I don't know whether it would have been easier to not know that she had almost no hope for a long survival, or not, but I can say, we are all in this together. Someday we will see our Loved one's again, in a better place, and a better time.

Time sometimes is not the great healer it is said to be, but I am at the point, where I realize, God brought Daisy to me, for this I have to be thankful for. You will have peace, and hopefully, happiness, at a certain point. Please know there are those of us, that DO have a heart, and care. God Bless You, and your family.. Bruce :)

Jan 20, 2011
we know we are getting better when....
by: jules

I too am looking for a new "normal" 14 months down the track -just when I think I am getting there, something happens to push me back down again - I find that I am crying in the mornings, waking up in the early hours, feeling very alone.

And I have come to the realisation now that I know for certain John isn't coming back, and I think I have come to terms with that - but I am just so lonely, so alone. I don't know what to do about this.

I keep myself busy, I meet a lot of people, have coffee etc., I have my daughter and my grandsons, my lawn bowls club, and the lovely people there, but it is not enough - I don't have that person to just talk with, to comment about on things on the TV, to know how I like my tea, discuss what to eat, make plans with, have a cuddle with, and yes to make love with. It is the intimacy I miss more than anything I think, and this site is one of the only times I can say these things, so thank you for listening.
jules

Jan 20, 2011
Trying...
by:

Trish,

Thank You so much for "We know we are getting better when..."

I am trying to get there. And there is much improvement as far as taking over "His" responsibilities. Trying to go out on little outings for my son.

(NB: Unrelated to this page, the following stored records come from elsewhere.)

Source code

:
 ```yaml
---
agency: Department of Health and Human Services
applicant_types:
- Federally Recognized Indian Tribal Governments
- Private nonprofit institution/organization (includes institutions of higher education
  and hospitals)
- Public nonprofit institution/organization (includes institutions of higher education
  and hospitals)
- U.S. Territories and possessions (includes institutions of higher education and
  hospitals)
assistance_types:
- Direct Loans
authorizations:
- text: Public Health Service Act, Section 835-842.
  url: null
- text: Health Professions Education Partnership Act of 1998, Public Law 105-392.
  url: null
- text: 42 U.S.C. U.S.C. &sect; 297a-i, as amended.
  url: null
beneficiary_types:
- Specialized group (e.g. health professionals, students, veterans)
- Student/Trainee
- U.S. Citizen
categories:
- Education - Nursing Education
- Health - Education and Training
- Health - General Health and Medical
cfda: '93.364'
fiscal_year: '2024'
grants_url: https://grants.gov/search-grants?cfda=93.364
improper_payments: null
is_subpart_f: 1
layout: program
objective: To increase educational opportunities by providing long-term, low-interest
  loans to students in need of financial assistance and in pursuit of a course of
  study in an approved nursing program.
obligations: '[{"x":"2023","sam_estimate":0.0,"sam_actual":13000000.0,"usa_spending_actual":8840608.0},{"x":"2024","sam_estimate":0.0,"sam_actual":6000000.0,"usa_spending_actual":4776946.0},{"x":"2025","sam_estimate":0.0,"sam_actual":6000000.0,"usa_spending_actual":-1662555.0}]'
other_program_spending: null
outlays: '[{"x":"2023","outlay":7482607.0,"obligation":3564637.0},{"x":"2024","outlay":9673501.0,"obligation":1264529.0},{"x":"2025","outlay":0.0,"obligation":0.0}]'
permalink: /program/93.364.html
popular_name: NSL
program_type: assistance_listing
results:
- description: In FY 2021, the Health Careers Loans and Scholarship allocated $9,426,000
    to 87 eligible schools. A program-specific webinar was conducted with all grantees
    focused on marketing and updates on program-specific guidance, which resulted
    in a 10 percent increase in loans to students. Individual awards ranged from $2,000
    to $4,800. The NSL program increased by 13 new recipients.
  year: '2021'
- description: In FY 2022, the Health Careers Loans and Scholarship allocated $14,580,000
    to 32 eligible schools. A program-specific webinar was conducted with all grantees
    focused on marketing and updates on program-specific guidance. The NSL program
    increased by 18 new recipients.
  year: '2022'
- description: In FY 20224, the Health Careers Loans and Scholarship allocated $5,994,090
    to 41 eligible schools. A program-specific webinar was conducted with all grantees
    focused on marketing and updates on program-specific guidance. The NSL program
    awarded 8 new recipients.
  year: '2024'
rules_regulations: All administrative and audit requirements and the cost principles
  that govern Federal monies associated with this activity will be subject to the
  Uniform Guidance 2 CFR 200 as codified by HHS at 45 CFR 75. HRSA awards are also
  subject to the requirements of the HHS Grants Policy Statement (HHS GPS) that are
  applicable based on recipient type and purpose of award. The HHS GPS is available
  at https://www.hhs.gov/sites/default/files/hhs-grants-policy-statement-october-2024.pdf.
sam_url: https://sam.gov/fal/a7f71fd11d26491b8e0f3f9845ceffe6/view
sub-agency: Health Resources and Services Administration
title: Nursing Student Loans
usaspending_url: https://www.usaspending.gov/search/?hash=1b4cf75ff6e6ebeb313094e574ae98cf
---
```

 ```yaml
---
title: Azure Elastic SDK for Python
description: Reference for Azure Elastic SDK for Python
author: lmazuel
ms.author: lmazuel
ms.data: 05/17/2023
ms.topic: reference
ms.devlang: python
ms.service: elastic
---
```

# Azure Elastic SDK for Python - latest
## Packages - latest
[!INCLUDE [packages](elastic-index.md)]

I really feel that he has been cheated losing his dad, December before last and me being pretty much absent from the human race for a year now.

I am trying to give a damn. I know that I cannot go through the remainder of my life sighing and wishing what cannot be. I don't cry at the drop of a hat but that does not mean that I do not feel grief.

Today I had to cash a $22.00 check for car insurance made out to the estate of_____________
I just wanted to leave while they found out if I needed to sign my name. I had to sign his too above mine. Things like that really kick in. It does not bring me to tears but sure makes me recall what I lost and Still Love.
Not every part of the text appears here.